A major problem for the diagnosis and management of human prion diseases is the lack of rapid and high-sensitive assays to measure low prion levels. Recent studies have tried to measure prion concentrations in non-neuronal tissues, but prion levels were not sufficient. Therefore, we developed the RT-QuIC method to measure prion-seeding activity in the non-neuronal, human tissues. The SD50 levels in the spleen, kidney, lung, and liver were 5.0–6.5, with different SD50 levels in the individual cases.
1. Introduction
Transmissible spongiform encephalopathies, also called ‘prion diseases,’ are caused by abnormally accumulated prion protein (PrP-res) in the central nervous system (CNS). The causative agent is thought to be solely composed of amyloid prion proteins and is not inactivated by standard and popular procedures.
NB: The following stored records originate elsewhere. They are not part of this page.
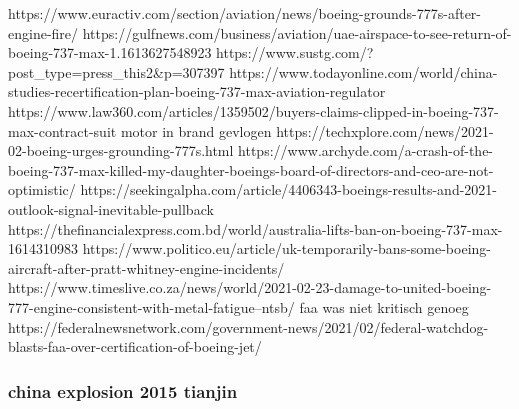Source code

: https://www.euractiv.com/section/aviation/news/boeing-grounds-777s-after-engine-fire/
https://gulfnews.com/business/aviation/uae-airspace-to-see-return-of-boeing-737-max-1.1613627548923
https://www.sustg.com/?post_type=press_this2&p=307397
https://www.todayonline.com/world/china-studies-recertification-plan-boeing-737-max-aviation-regulator
https://www.law360.com/articles/1359502/buyers-claims-clipped-in-boeing-737-max-contract-suit
motor in brand gevlogen
https://techxplore.com/news/2021-02-boeing-urges-grounding-777s.html
https://www.archyde.com/a-crash-of-the-boeing-737-max-killed-my-daughter-boeings-board-of-directors-and-ceo-are-not-optimistic/
https://seekingalpha.com/article/4406343-boeings-results-and-2021-outlook-signal-inevitable-pullback
https://thefinancialexpress.com.bd/world/australia-lifts-ban-on-boeing-737-max-1614310983
https://www.politico.eu/article/uk-temporarily-bans-some-boeing-aircraft-after-pratt-whitney-engine-incidents/
https://www.timeslive.co.za/news/world/2021-02-23-damage-to-united-boeing-777-engine-consistent-with-metal-fatigue--ntsb/
faa was niet kritisch genoeg
https://federalnewsnetwork.com/government-news/2021/02/federal-watchdog-blasts-faa-over-certification-of-boeing-jet/





\subsubsection{china explosion 2015 tianjin}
Iatrogenic Creutzfeldt-Jakob disease (CJD) can be caused by the reuse of neurosurgical instruments or contamination of biomaterials, such as dura mater graft material (Thadani et al., 1988, Bernoulli et al., 1977, Will and Matthews, 1982). However, extensive investigations have concluded that accidental prion transmission, as well as sporadic CJD (sCJD), which is the idiopathic form of CJD, is not likely the consequence of spontaneous somatic mutations. The proteinase K (PK)-resistant (PK-res) PrP in sCJD has been shown to be limited to cases with biological materials from the CNS or cornea. Additionally, in sCJD, prion infectivity has not been detected in extracerebral organs in studies using animal models, suggesting that infectious prions are restricted to the CNS. However, recent studies used Western blotting analysis to detect PrP-res in the spleen of a sCJD patient, although the PrPSc levels were lower by a factor of approximately 10− 4 than in brain tissue (Glatzel et al., 2003). These studies highlight the need to elucidate prion distribution in humans to reduce the risk of accidental prion infection. Various studies have already detected PK-resistant PrP in peripheral tissues in natural and experimental sCJD cases. For instance, Glatzel M, et al. (Glatzel et al., 2003) used Western blotting to show the presence of PrPSc in the spleen, as well as in the muscle of some sCJD patients. Additionally, Rubenstains et al. detected PrPSc in tonsil and lymph node tissues of sCJD patients (Rubenstein & Chang, 2013). Experimentally, Herzog et al. infected nonhuman primates with the sCJD agent (among others) to investigate the involvement of peripheral organs (Herzog et al., 2005). They also confirmed the presence of PrPSc in lymphoreticular organs and muscles.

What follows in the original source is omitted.